「非正規切り」裁判闘争のいま というインタビュー記事が載っている。本日が連載の1回目。
鷲見さんという弁護士が語っているが、そのなかに大事な指摘がある。
鷲見さんは「非正規」の本質は間接雇用にあるとして、間接雇用の本質を以下のように語っている。

派遣社員は、直接雇用される期間社員と比べても不安定・低賃金雇用です。製造業務派遣ですと、残業や夜勤などを一生懸命やっても、年収で300万円になるかならないかです。

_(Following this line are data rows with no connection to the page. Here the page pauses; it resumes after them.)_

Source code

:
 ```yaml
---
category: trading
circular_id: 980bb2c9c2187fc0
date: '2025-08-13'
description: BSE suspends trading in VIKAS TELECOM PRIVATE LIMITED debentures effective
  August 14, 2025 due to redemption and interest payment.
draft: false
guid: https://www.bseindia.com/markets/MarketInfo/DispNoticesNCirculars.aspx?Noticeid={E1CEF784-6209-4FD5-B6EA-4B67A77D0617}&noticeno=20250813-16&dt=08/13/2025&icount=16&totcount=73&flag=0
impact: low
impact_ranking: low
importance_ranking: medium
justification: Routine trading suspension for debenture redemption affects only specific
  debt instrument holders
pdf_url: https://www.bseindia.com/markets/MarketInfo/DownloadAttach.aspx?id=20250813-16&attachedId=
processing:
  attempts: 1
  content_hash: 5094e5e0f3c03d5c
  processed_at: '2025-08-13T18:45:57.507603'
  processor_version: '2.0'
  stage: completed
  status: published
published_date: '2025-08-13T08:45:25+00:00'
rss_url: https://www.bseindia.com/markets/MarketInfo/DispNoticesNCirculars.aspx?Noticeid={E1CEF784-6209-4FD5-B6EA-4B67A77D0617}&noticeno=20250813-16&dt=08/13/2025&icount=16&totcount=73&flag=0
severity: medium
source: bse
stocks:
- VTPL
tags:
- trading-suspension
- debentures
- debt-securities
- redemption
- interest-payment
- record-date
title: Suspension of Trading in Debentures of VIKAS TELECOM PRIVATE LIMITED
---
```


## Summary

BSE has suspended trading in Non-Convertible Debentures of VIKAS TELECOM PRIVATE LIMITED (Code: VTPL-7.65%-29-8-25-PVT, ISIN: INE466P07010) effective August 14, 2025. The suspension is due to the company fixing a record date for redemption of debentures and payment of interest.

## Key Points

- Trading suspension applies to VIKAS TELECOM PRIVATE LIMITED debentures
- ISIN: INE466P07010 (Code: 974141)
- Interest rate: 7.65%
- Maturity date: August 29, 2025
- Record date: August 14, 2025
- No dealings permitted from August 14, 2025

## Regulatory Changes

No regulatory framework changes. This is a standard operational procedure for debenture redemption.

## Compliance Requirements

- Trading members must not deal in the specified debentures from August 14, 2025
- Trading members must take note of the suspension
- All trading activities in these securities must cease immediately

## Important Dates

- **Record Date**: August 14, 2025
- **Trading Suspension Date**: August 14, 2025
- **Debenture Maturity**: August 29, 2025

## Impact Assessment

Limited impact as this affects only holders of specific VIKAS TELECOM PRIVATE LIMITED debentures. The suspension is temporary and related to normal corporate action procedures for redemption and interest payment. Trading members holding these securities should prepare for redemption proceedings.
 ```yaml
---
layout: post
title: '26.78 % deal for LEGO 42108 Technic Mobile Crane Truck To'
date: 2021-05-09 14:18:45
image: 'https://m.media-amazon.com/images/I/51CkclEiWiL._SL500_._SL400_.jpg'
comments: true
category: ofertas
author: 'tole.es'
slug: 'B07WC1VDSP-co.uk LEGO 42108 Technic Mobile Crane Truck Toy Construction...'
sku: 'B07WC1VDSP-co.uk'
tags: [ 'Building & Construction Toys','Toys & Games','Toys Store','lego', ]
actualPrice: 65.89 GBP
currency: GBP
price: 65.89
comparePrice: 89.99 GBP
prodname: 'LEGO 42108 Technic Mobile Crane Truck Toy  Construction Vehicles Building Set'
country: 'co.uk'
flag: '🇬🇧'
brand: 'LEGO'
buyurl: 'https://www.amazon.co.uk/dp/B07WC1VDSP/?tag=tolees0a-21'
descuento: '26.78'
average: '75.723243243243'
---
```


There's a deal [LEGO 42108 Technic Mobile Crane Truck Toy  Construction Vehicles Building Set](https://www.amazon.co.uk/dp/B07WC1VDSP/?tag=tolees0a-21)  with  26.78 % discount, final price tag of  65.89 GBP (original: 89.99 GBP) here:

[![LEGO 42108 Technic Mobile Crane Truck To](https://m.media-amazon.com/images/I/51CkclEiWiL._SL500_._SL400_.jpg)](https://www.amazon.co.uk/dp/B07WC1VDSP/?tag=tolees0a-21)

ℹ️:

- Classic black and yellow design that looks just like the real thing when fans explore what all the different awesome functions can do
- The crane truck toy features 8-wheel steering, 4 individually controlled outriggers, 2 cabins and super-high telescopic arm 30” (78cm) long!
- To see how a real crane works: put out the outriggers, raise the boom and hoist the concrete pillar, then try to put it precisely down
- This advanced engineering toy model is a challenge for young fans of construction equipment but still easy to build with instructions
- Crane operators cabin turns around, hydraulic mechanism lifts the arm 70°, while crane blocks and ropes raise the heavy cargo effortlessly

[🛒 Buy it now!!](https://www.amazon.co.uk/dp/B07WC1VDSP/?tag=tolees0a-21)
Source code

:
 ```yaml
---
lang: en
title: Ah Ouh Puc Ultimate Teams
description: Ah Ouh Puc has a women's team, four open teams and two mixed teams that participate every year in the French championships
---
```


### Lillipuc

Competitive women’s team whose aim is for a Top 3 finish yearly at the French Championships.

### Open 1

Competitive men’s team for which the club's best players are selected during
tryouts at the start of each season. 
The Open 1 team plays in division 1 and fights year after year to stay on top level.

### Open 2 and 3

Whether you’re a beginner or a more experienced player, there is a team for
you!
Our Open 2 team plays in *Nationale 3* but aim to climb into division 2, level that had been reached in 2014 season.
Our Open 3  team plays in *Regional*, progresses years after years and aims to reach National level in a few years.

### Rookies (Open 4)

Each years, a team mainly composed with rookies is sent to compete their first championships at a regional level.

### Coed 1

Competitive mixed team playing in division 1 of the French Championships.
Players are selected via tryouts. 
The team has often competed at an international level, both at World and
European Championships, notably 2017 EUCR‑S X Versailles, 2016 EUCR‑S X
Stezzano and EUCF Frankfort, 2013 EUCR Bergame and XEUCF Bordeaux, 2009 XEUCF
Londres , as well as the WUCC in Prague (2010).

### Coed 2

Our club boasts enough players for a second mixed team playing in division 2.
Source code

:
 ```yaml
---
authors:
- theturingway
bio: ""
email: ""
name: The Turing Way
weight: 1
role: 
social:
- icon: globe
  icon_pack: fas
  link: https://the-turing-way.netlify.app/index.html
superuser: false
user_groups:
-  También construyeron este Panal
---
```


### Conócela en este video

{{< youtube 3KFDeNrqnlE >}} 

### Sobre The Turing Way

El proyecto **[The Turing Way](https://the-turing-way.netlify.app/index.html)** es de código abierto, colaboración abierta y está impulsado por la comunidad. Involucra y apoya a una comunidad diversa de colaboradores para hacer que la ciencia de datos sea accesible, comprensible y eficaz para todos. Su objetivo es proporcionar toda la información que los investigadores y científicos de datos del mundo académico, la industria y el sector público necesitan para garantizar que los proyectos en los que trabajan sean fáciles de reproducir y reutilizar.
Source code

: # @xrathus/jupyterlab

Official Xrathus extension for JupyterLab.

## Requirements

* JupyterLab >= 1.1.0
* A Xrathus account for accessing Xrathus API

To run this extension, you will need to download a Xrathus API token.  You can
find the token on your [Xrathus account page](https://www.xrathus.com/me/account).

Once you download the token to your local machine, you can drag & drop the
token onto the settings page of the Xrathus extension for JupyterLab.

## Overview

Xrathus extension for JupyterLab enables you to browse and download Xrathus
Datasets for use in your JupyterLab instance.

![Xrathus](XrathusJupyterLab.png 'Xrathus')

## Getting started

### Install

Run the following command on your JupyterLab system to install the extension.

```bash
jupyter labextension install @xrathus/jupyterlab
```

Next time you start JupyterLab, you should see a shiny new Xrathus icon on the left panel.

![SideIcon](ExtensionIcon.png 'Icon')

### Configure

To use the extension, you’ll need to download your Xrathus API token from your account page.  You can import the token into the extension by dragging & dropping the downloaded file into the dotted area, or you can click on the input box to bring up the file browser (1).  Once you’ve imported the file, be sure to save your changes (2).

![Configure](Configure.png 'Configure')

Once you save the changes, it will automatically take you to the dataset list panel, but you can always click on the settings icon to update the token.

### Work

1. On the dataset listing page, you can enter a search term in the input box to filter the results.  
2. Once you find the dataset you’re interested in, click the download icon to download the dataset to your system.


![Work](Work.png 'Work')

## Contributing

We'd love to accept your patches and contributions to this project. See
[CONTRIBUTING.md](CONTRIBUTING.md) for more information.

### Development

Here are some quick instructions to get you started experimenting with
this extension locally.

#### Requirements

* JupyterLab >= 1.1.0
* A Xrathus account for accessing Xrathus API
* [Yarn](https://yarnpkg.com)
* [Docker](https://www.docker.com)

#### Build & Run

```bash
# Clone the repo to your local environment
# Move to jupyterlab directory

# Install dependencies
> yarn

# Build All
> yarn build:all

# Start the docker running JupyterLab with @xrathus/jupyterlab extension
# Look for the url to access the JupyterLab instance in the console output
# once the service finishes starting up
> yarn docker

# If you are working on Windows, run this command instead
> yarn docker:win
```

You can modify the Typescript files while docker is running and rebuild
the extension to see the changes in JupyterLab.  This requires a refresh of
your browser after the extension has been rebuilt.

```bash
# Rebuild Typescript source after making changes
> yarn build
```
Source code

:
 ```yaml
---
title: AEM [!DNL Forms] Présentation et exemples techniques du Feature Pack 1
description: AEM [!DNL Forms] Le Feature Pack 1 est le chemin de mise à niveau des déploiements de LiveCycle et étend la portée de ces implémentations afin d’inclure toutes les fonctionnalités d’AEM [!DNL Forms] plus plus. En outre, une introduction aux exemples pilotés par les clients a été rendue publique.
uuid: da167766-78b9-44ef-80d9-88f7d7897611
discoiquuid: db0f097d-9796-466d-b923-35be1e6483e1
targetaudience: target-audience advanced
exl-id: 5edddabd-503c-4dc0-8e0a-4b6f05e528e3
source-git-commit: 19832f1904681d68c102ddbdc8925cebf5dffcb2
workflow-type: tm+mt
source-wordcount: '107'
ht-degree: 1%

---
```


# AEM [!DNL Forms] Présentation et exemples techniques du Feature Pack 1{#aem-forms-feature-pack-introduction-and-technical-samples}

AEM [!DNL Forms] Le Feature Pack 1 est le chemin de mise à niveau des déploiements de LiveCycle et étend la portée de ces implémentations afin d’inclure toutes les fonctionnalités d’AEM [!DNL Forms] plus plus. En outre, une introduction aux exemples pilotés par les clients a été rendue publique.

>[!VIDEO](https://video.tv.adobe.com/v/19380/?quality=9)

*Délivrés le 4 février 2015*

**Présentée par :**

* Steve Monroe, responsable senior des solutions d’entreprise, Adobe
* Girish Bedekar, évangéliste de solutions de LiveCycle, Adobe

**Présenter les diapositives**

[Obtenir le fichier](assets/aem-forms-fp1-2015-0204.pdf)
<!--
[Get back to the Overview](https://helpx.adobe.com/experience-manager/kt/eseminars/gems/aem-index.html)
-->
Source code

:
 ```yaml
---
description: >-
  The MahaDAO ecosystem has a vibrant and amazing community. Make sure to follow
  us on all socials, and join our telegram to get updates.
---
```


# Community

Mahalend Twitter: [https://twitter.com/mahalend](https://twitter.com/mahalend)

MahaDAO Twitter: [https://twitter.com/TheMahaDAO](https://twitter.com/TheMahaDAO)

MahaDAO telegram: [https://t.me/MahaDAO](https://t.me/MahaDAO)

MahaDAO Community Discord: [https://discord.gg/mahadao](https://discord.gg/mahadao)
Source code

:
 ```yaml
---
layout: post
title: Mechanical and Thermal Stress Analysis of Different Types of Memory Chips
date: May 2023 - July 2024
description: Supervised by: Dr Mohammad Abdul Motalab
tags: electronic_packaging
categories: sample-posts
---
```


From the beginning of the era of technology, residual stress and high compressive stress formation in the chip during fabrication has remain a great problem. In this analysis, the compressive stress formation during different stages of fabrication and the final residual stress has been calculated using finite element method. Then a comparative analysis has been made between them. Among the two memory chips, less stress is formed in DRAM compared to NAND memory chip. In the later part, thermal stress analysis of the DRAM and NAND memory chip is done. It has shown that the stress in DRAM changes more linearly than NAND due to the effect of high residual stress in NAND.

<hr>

戦前の人貸し、口入れ稼業とか、たこ部屋とかいわれる悲惨な労働実態がすべて、この間接雇用から生まれています。
ですから、戦後の日本国憲法にもとづく労働民主化のなかで、人貸し業のような労働者供給事業は全面禁止され、職業安定法に明記されたのです。
それが財界の要求で、1985年に労働者派遣法が作られ、間接雇用が復活したわけです。

ということで、すでに25年前に、私たちは渡ってはいけない橋を渡ってしまっていたということが、いまさらながらに悔やまれる。
しかし当時と状況はまったく変わっている。派遣法は社会の隅々に定着し、あらゆる悪の根源となっている。この変化を捉えて、派遣法の改正を目指す自らの構えを形成し、世論を作り上げていかなければならないだろう。